Looking beneath the skirts worn by both women and warriors can give you the
underlying causes for most of the stories of the world.   The theater had it
right.   Sex and violence.  In that world there is little else and the
excellence of atheletes surpasses the value of thinkers.    But then the
thinkers are the ones who came up with this system in the first place.
What goes round comes round.     There is another way and in spite of what
Keith believes I mean, England and Europe hasn't tried it yet and neither
has America or the Middle East.    It has to come from an inner knowledge
and a logical exploration of experience.   How long will we swear allegiance
to these "killer assumptions" and misundertand the relationship of things?

REH


----- Original Message -----
From: <[EMAIL PROTECTED]>
To: <[EMAIL PROTECTED]>
Cc: <[EMAIL PROTECTED]>; <[EMAIL PROTECTED]>
Sent: Thursday, September 04, 2003 8:45 AM
Subject: [Futurework] RE: [Futurework]network war was Will Bush become a
Shia Moslem?B ut why take responsibility for what you do naturally....

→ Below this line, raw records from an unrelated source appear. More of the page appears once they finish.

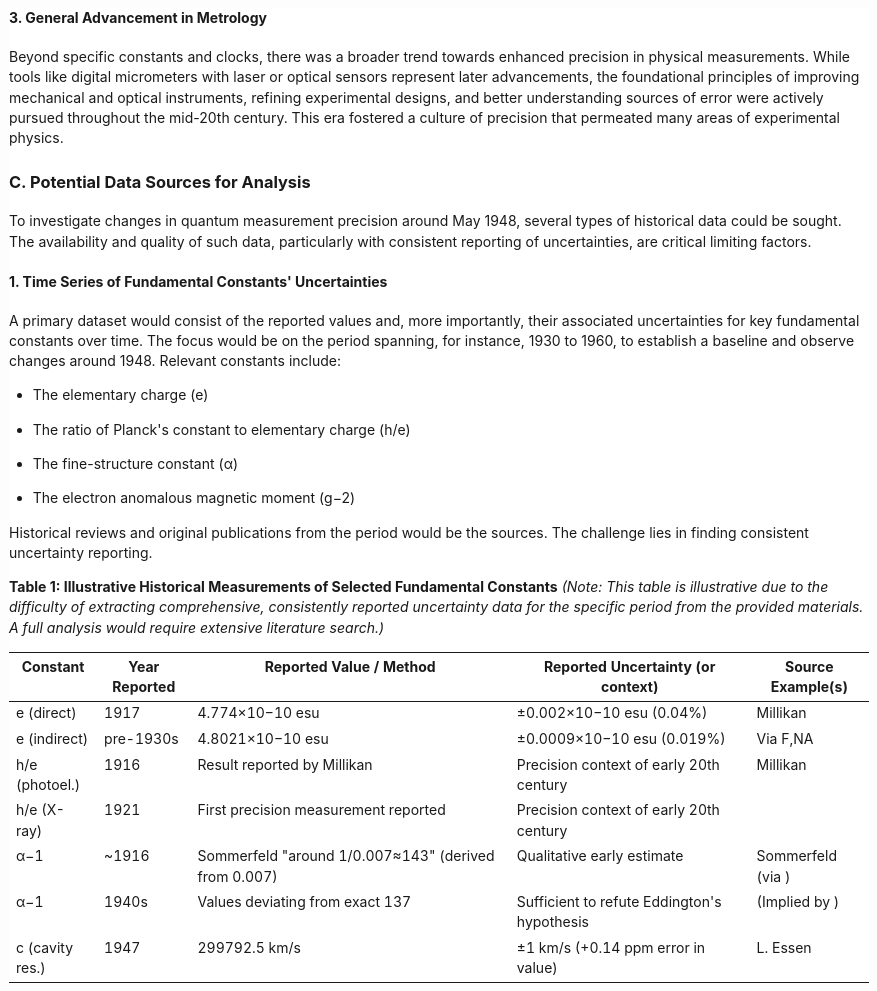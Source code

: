 #### 3. General Advancement in Metrology   
   
Beyond specific constants and clocks, there was a broader trend towards enhanced precision in physical measurements. While tools like digital micrometers with laser or optical sensors represent later advancements, the foundational principles of improving mechanical and optical instruments, refining experimental designs, and better understanding sources of error were actively pursued throughout the mid-20th century. This era fostered a culture of precision that permeated many areas of experimental physics.     
   
### C. Potential Data Sources for Analysis   
   
To investigate changes in quantum measurement precision around May 1948, several types of historical data could be sought. The availability and quality of such data, particularly with consistent reporting of uncertainties, are critical limiting factors.   
   
#### 1. Time Series of Fundamental Constants' Uncertainties   
   
A primary dataset would consist of the reported values and, more importantly, their associated uncertainties for key fundamental constants over time. The focus would be on the period spanning, for instance, 1930 to 1960, to establish a baseline and observe changes around 1948. Relevant constants include:   
   
   
- The elementary charge (e)   
       
   
- The ratio of Planck's constant to elementary charge (h/e)   
       
   
- The fine-structure constant (α)   
       
   
- The electron anomalous magnetic moment (g−2)   
       
   
Historical reviews and original publications from the period would be the sources. The challenge lies in finding consistent uncertainty reporting.   
   
**Table 1: Illustrative Historical Measurements of Selected Fundamental Constants** _(Note: This table is illustrative due to the difficulty of extracting comprehensive, consistently reported uncertainty data for the specific period from the provided materials. A full analysis would require extensive literature search.)_   
   
|Constant|Year Reported|Reported Value / Method|Reported Uncertainty (or context)|Source Example(s)|   
|---|---|---|---|---|   
|e (direct)|1917|4.774×10−10 esu|±0.002×10−10 esu (0.04%)|Millikan|   
|e (indirect)|pre-1930s|4.8021×10−10 esu|±0.0009×10−10 esu (0.019%)|Via F,NA​|   
|h/e (photoel.)|1916|Result reported by Millikan|Precision context of early 20th century|Millikan|   
|h/e (X-ray)|1921|First precision measurement reported|Precision context of early 20th century||   
|α−1|~1916|Sommerfeld "around 1/0.007≈143" (derived from 0.007)|Qualitative early estimate|Sommerfeld (via )|   
|α−1|1940s|Values deviating from exact 137|Sufficient to refute Eddington's hypothesis|(Implied by )|   
|c (cavity res.)|1947|299792.5 km/s|±1 km/s (+0.14 ppm error in value)|L. Essen|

> Yup.  Walking down the street.  Mugged, robbed and raped.  Well didn't you
> know that was a dangerous street?  Blaming the victim is easy but doesn't
> get you very far and sure doesn't solve the problem.
>
> 1993 World Trade Center bombing.  Ahhh, its just a bunch of blind raghead
> clerics.  2001, ahh we should have been more open, more loving, more
> forgiving.  We are too rich.  They are too poor.  We consume too much.
Take
> your choice.
>
> Brad, sometimes others see you as the enemy and for reasons of their own
set
> out to do harm.  We can either analyze or psychoanlyze them or we can flee
> or we can defend ourselves.
>
> I think we are at war with a network.
>
> arthur
>
> -----Original Message-----
> From: Brad McCormick, Ed.D. [mailto:[EMAIL PROTECTED]
> Sent: Wednesday, September 3, 2003 9:08 PM
> To: Cordell, Arthur: ECOM
> Cc: [EMAIL PROTECTED]; [EMAIL PROTECTED]

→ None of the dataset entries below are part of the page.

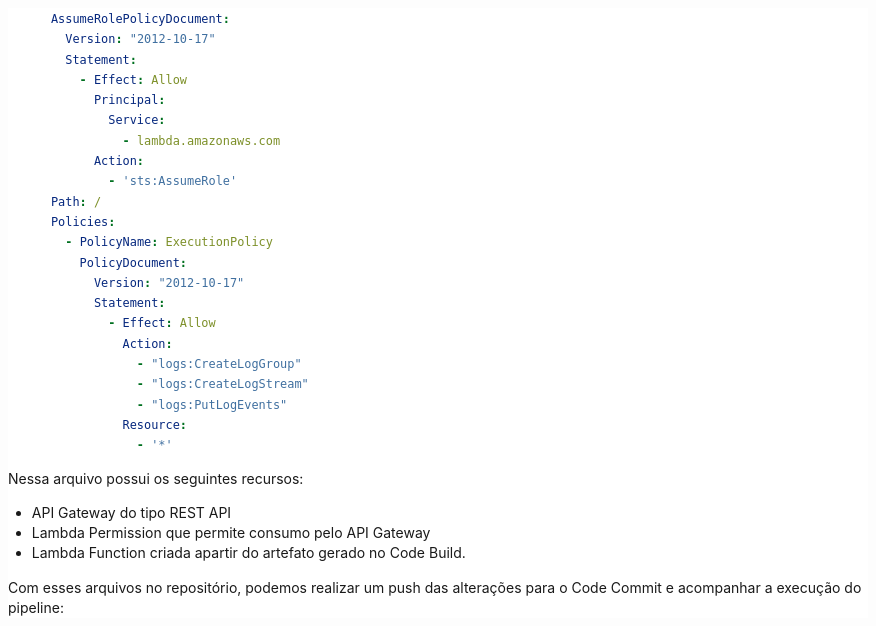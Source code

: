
 ```yml
      AssumeRolePolicyDocument:
        Version: "2012-10-17"
        Statement:
          - Effect: Allow
            Principal:
              Service:
                - lambda.amazonaws.com
            Action:
              - 'sts:AssumeRole'
      Path: /
      Policies:
        - PolicyName: ExecutionPolicy
          PolicyDocument:
            Version: "2012-10-17"
            Statement:
              - Effect: Allow
                Action: 
                  - "logs:CreateLogGroup"
                  - "logs:CreateLogStream"
                  - "logs:PutLogEvents"
                Resource:
                  - '*'
```

Nessa arquivo possui os seguintes recursos:
- API Gateway do tipo REST API
- Lambda Permission que permite consumo pelo API Gateway
- Lambda Function criada apartir do artefato gerado no Code Build.

Com esses arquivos no repositório, podemos realizar um push das alterações para o Code Commit e acompanhar a execução do pipeline:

> Subject: Re: [Futurework] Will Bush become a Shia Moslem?But why take
> responsibility for what you do naturally....
>
>
> [EMAIL PROTECTED] wrote:
>
> > I agree with your posting.
> >
> > Until
> >
> > "But the good things that the US can do seem to me to hold out much
> promise
> > for being able to do good things in the future, in spite of the
> > Bush/Crusade/Empire nonsense, and I would like to point us toward trying
> to
> > make it so. The US is enormously wealthy, enormously talented, and
> immensely
> > ignorant.  A virulent intolerance is sweeping our country right now."
> >
> > I think we have to keep in mind that there was an attack on mainland US.
> As
> > though Pearl Harbor happened in downtown NYC.
>
> Pearl Harbor may have been necessary, but I think it helps
> to appreciate that it was the Japanese response to the U.S.
> attempt to strangle their economy by cutting off their
> oil supplies.
>
> Perhaps there never would have been a Pearl Harbor had not Admiral
> Dewey shown the Japanese the writing on the wall.  Unlike just
> about every other backward society, the Japanese were able to
> get their act together to stand up to the Imperialist aggressors.
>
> And, anyway, who is to blame for Pearl Harbor? The Japanese who
> tried it, or the Americans who were asleep at the wheel?

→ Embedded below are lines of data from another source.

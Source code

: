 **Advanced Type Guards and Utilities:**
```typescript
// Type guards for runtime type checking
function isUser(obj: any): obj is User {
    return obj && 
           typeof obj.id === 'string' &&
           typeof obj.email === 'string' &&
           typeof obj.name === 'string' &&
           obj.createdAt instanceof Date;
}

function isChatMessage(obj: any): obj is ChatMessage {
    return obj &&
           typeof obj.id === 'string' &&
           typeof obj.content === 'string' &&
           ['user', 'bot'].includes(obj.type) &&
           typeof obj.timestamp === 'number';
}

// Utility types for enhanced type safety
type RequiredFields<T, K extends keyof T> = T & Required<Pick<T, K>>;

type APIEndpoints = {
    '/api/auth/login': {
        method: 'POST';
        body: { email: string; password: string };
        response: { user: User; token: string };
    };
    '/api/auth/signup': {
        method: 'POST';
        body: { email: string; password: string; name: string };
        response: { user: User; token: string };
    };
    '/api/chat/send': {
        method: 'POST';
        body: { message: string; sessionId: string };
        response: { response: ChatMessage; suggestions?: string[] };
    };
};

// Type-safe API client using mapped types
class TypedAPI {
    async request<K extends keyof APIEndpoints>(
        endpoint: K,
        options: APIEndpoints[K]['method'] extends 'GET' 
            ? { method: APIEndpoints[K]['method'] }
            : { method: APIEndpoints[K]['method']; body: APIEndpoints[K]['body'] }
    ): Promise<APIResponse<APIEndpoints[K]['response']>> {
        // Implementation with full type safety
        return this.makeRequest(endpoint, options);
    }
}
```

> Or, on a somewwhat less flattering view, the Americans who had
> been given a soporific by FDR so they would not see?  The
> real infamy was not from Tokyo but from Washington D.C.
> For we should expect our enemies to try to do us harm....
>
> I repeat my contention that, while there is so far no
> evidence George W Bush is
> an alQaeda operative, Osama bin Laden could not
> have hand-picked a "better" U.S. president, since anybody
> more useful to his cause would have been arrested and
> removed from the White House and thereby cease to be
> of any "help".  Fortune favors those who prepare themselves
> for it (or however the chiche goes.
>
> "911" might never have hapened had American workers
> not been so well conditioned to please their bosses and,
> pursuant to that exigency, to ignore the obvious
>
>      Remember Johnell Bryant! (the U.S. Dept of
>      Agriculture official who had a long interview
>      with Mohammad Atta several months before 911,
>      and who, even after the fact, could not imagine
>      anyone could have suspected this person
>      who, in the interview, threatened to kill her,
>      might do something like fly a plane into
>      an American office building).  Bush should
>      appoint this lady to replace Colin Powell!
>
> \brad mccormick
>
> Not a conventional attack but
> > a terrorist attack by unknown shadowy figures.
> >
> > A wounded giant tries to strike back in all directions.  Geared up
> > conventional war the US doesn't quite know what to do.
> >
> > But there is a war going on.  Not with a nation state but with a
network.
> A
> > network of terrorists.
> >
> > Let's see how things play out.
> >
> > The US couldn't walk away after Pearl Harbor and it can't walk away
after
> > NYC.
> >
> > arthur
> >
> >
> >
> >
> > -----Original Message-----
> > From: Lawrence DeBivort [mailto:[EMAIL PROTECTED]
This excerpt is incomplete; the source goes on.